La réglementation en vigueur prévoit que, faute de déclaration de régularisation, le BNPP procède d’office à une déclaration de mise à la consommation et liquide les droits et taxes. Sur ce fondement, il airait dû liquider et mettre en recouvrement les droits et taxes rattachés à l’ensemble des déclarations D.24 non régularisées. Ce qui n a pas été le cas.
Par ailleurs, le BNPP reçoit en général les déclarations de régularisation hors délai. Ainsi, 38,13% des D.24 ont été régularisées hors le délai de 20 jours après leur établissement.
Pourquoi ?
Rien n’est moins sûr, mais ce qui est indéniable, c’est qu’ici, toutes les voies sont utilisées pour remplir les poches.

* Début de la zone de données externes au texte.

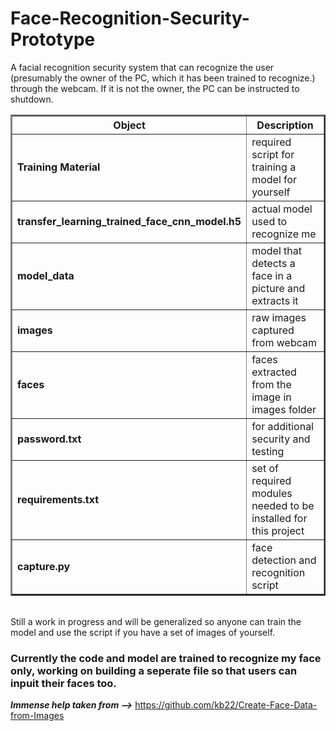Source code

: # Face-Recognition-Security-Prototype
A facial recognition security system that can recognize the user (presumably the owner of the PC, which it has been trained to recognize.) through the webcam. If it is not the owner, the PC can be instructed to shutdown. <br>

<table border =2>
<tr><th>Object</th><th>Description</th></tr>
<tr><td><b>Training Material</b> </td><td> required script for training a model for yourself</td></tr>
<tr><td><b>transfer_learning_trained_face_cnn_model.h5 </b></td><td> actual model used to recognize me</td></tr>
<tr><td><b>model_data </b></td><td> model that detects a face in a picture and extracts it</td></tr>
<tr><td><b>images </b></td><td> raw images captured from webcam</td></tr>
<tr><td><b>faces </b></td><td> faces extracted from the image in images folder</td></tr>
<tr><td><b>password.txt </b></td><td> for additional security and testing</td></tr>
<tr><td><b>requirements.txt </b></td><td> set of required modules needed to be installed for this project</td></tr>
<tr><td><b>capture.py</b></td><td> face detection and recognition script </td></tr>
</table>
<br>Still a work in progress and will be generalized so anyone can train the model and use the script if you have a set of images of yourself.


<h3> Currently the code and model are trained to recognize my face only, working on building a seperate file so that users can inpuit their faces too.</h3>

<b><i>Immense help taken from --></i></b> https://github.com/kb22/Create-Face-Data-from-Images
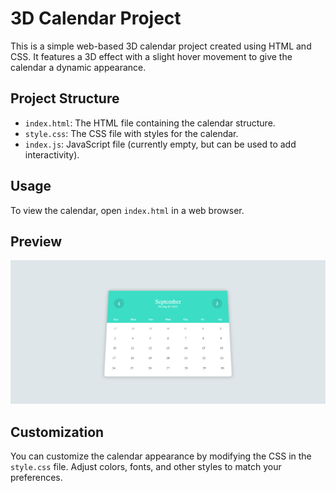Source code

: # 3D Calendar Project

This is a simple web-based 3D calendar project created using HTML and CSS. It features a 3D effect with a slight hover movement to give the calendar a dynamic appearance.

## Project Structure

- `index.html`: The HTML file containing the calendar structure.
- `style.css`: The CSS file with styles for the calendar.
- `index.js`: JavaScript file (currently empty, but can be used to add interactivity).

## Usage

To view the calendar, open `index.html` in a web browser.

## Preview

![Calendar Preview](https://github.com/AadishBansal12/Calender/blob/main/Screenshot%202023-09-02%20141451.png)

## Customization

You can customize the calendar appearance by modifying the CSS in the `style.css` file. Adjust colors, fonts, and other styles to match your preferences.


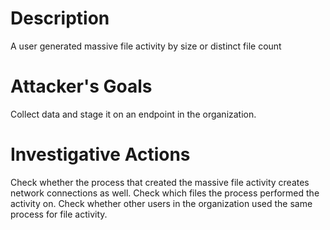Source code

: # Description
A user generated massive file activity by size or distinct file count
# Attacker's Goals
Collect data and stage it on an endpoint in the organization.
# Investigative Actions
Check whether the process that created the massive file activity creates network connections as well.
Check which files the process performed the activity on.
Check whether other users in the organization used the same process for file activity.
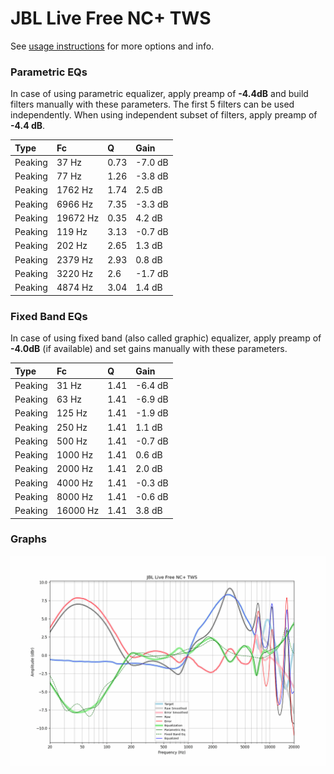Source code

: # JBL Live Free NC+ TWS
See [usage instructions](https://github.com/jaakkopasanen/AutoEq#usage) for more options and info.

### Parametric EQs
In case of using parametric equalizer, apply preamp of **-4.4dB** and build filters manually
with these parameters. The first 5 filters can be used independently.
When using independent subset of filters, apply preamp of **-4.4 dB**.

| Type    | Fc       |    Q | Gain    |
|:--------|:---------|:-----|:--------|
| Peaking | 37 Hz    | 0.73 | -7.0 dB |
| Peaking | 77 Hz    | 1.26 | -3.8 dB |
| Peaking | 1762 Hz  | 1.74 | 2.5 dB  |
| Peaking | 6966 Hz  | 7.35 | -3.3 dB |
| Peaking | 19672 Hz | 0.35 | 4.2 dB  |
| Peaking | 119 Hz   | 3.13 | -0.7 dB |
| Peaking | 202 Hz   | 2.65 | 1.3 dB  |
| Peaking | 2379 Hz  | 2.93 | 0.8 dB  |
| Peaking | 3220 Hz  | 2.6  | -1.7 dB |
| Peaking | 4874 Hz  | 3.04 | 1.4 dB  |

### Fixed Band EQs
In case of using fixed band (also called graphic) equalizer, apply preamp of **-4.0dB**
(if available) and set gains manually with these parameters.

| Type    | Fc       |    Q | Gain    |
|:--------|:---------|:-----|:--------|
| Peaking | 31 Hz    | 1.41 | -6.4 dB |
| Peaking | 63 Hz    | 1.41 | -6.9 dB |
| Peaking | 125 Hz   | 1.41 | -1.9 dB |
| Peaking | 250 Hz   | 1.41 | 1.1 dB  |
| Peaking | 500 Hz   | 1.41 | -0.7 dB |
| Peaking | 1000 Hz  | 1.41 | 0.6 dB  |
| Peaking | 2000 Hz  | 1.41 | 2.0 dB  |
| Peaking | 4000 Hz  | 1.41 | -0.3 dB |
| Peaking | 8000 Hz  | 1.41 | -0.6 dB |
| Peaking | 16000 Hz | 1.41 | 3.8 dB  |

### Graphs
![](./JBL%20Live%20Free%20NC+%20TWS.png)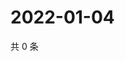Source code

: # 2022-01-04

共 0 条

<!-- BEGIN WEIBO -->
<!-- 最后更新时间 Tue Jan 04 2022 17:00:40 GMT+0800 (China Standard Time) -->

<!-- END WEIBO -->
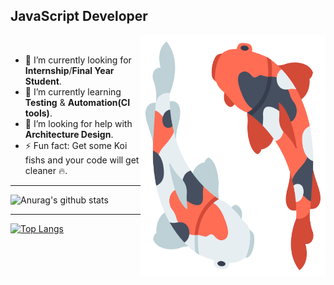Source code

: ## JavaScript Developer

<img src="https://github.com/BangaFlow/BangaFlow/blob/master/images/koi_fish.png" align="right" width="296" height="386"/>

<br/>

- 🔭 I’m currently looking for **Internship**/**Final Year Student**.
- 🌱 I’m currently learning **Testing** & **Automation(CI tools)**.
- 🤔 I’m looking for help with **Architecture Design**.
- ⚡ Fun fact: Get some Koi fishs and your code will get cleaner 🔥.

***

![Anurag's github stats](https://github-readme-stats.vercel.app/api?username=bangaflow&show_icons=true&theme=nord)

***

[![Top Langs](https://github-readme-stats.vercel.app/api/top-langs/?username=bangaflow&layout=compact&theme=nord)](https://github.com/anuraghazra/github-readme-stats)
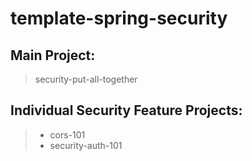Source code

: # template-spring-security

## Main Project: 
> security-put-all-together

## Individual Security Feature Projects: 
> - cors-101
>- security-auth-101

Aussi, ce qui est pire dans tout ça, c’est l’attitude non coopérative adoptée par les responsables du BNPP. Ainsi, le traitement réservé par la Direction Générale des Douanes (DGD) aux requêtes de documents n’a pas permis à l’équipe de vérification d’effectuer des travaux diligents.
En effet, les documents et informations fournis sont incomplets ou parviennent après un long délai d’attente. C’est pourquoi, deux demandes n’ont été satisfaites qu’au bout de cinq relances ayant laissé écouler six semaines. D’autres demandes sont demeurées sans suite jusqu’à la fin des travaux. En particulier, la DGD refuse de fournir les rapports de son Bureau de Contrôle Interne et de sa Sous-direction des enquêtes au motif que ces demandes n’ont pas de lien avec les travaux de vérification en cours. Elle se fait ainsi juge de l’étendue des travaux du Vérificateur Général en violation de l’article 10 de la loi n°03-030 du 25 août 2003 qui énonce que le Vérificateur Général ne reçoit d’instruction d’aucune autorité et qu’il arrête librement son programme de travail.
Au BNPP, le mot d’ordre est simple, on pille le denier public, on mange, on danse et en toute impunité, comme si le pays était à eux. Au Mali d’ATT, on aura tout vu, sauf le sérieux.